El financiero que desplumó a un dueño de Hermès robó 20 millones a Ursula Andress, la primera chica Bond

(Foto: GTRES/Getty)

Como en el episodio Victoria de Furia, donde Cecilia Roth interpreta a una actriz que descubre que su representante le ha robado durante años, la historia de Ursula Andress (la primera chica Bond) tiene algo de ficción incómodamente real. Sólo que aquí no hay guion: hay cerca de 20 millones de euros desaparecidos y una denuncia que llega demasiado tarde. El mismo día que cumple 90 años, la actriz no celebra. Denuncia. Y lo hace con una frase que resume más que cualquier titular: está «en estado de shock». El motivo: su ex representante, también asesor del heredero de Hermès, habría dilapidado cerca de 20 millones de euros de su patrimonio. Traducido al lenguaje financiero: prácticamente toda su fortuna.

El financiero Eric Freymond, fue también asesor de Nicolas Puech, heredero de Hermès. Eric se suicidó arrojándose a las vías de un tren tras verse envuelto en un escándalo por la desaparición de acciones valoradas en 12.800 millones de euros. Puech acusó a Freymond de vender sin su consentimiento su 5% en Hermès al grupo rival LVMH, aunque el asesor aseguró que actuaba con conocimiento del cliente. La controversia se suma a un historial de denuncias previas contra Freymond por falsificación y apropiación indebida de activos de otros clientes. Tras 25 años de relación profesional, Puech lamentó la muerte de su exasesor, destacando que aún no se conoce toda la verdad sobre los hechos, mientras la fortuna del multimillonario permanece vinculada a su decisión de legarla a Jadil Butrak, su jardinero en Sevilla.

El caso de Ursula Andress no es sólo una historia de estafa que ha desvelado al medio suizo Blick. Es también una lección incómoda sobre la arquitectura invisible que sostiene muchas carreras de éxito: representantes, asesores, gestores. Figuras que operan en la sombra, pero que manejan más poder del que se reconoce públicamente.
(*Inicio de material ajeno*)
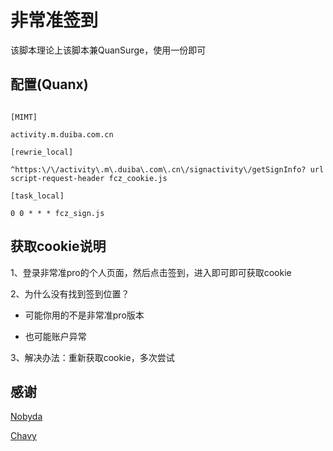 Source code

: # **非常准签到**<br>



该脚本理论上该脚本兼QuanSurge，使用一份即可<br>



## 配置(Quanx)<br>

```

[MIMT]

activity.m.duiba.com.cn

[rewrie_local]

^https:\/\/activity\.m\.duiba\.com\.cn\/signactivity\/getSignInfo? url script-request-header fcz_cookie.js

[task_local]

0 0 * * * fcz_sign.js

```

## 获取cookie说明<br>

1、登录非常准pro的个人页面，然后点击签到，进入即可即可获取cookie<br>

2、为什么没有找到签到位置？<br>

* 可能你用的不是非常准pro版本<br>

* 也可能账户异常<br>


3、解决办法：重新获取cookie，多次尝试


## 感谢

[Nobyda](https://github.com/NobyDa/Scrip)<br>

[Chavy](https://github.com/chavyleung/script)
Según la denuncia, las maniobras incluyen transferencias sin consentimiento, inversiones dudosas y compras de arte que la actriz nunca llegó a ver. Una colección inexistente con dinero muy real. El dato más inquietante no es la cantidad (aunque lo sea), sino el tiempo: ocho años. Ocho años en los que la confianza funcionó como el mejor blindaje del fraude.

Ursula Andress (la primera chica Bond). (Foto: GTRES/Getty)

De chica Bond a víctima

Durante décadas, Andress encarnó una idea de mujer inalcanzable: sofisticada, libre, casi indestructible. Pero la realidad (como suele ocurrir) es menos cinematográfica. «Se aprovecharon de mi edad», ha declarado. Y ahí es donde el relato deja de ser individual para convertirse en estructural. Porque el caso pone sobre la mesa una vulnerabilidad poco explorada: la de las grandes figuras que envejecen alejadas del foco, pero rodeadas de decisiones económicas complejas.

No es casual que la actriz esperara «vivir sus últimos años en paz». Es, de hecho, el objetivo final de cualquier estrategia patrimonial bien diseñada. O debería serlo.

Hay algo inquietantemente familiar en esta historia. Como si ya la hubiéramos visto antes. Y, en cierto modo, así es. Como decíamos al principio, en Furia, el giro de guion llega en el momento justo. En la vida real, como en el caso de Andress, llega tarde.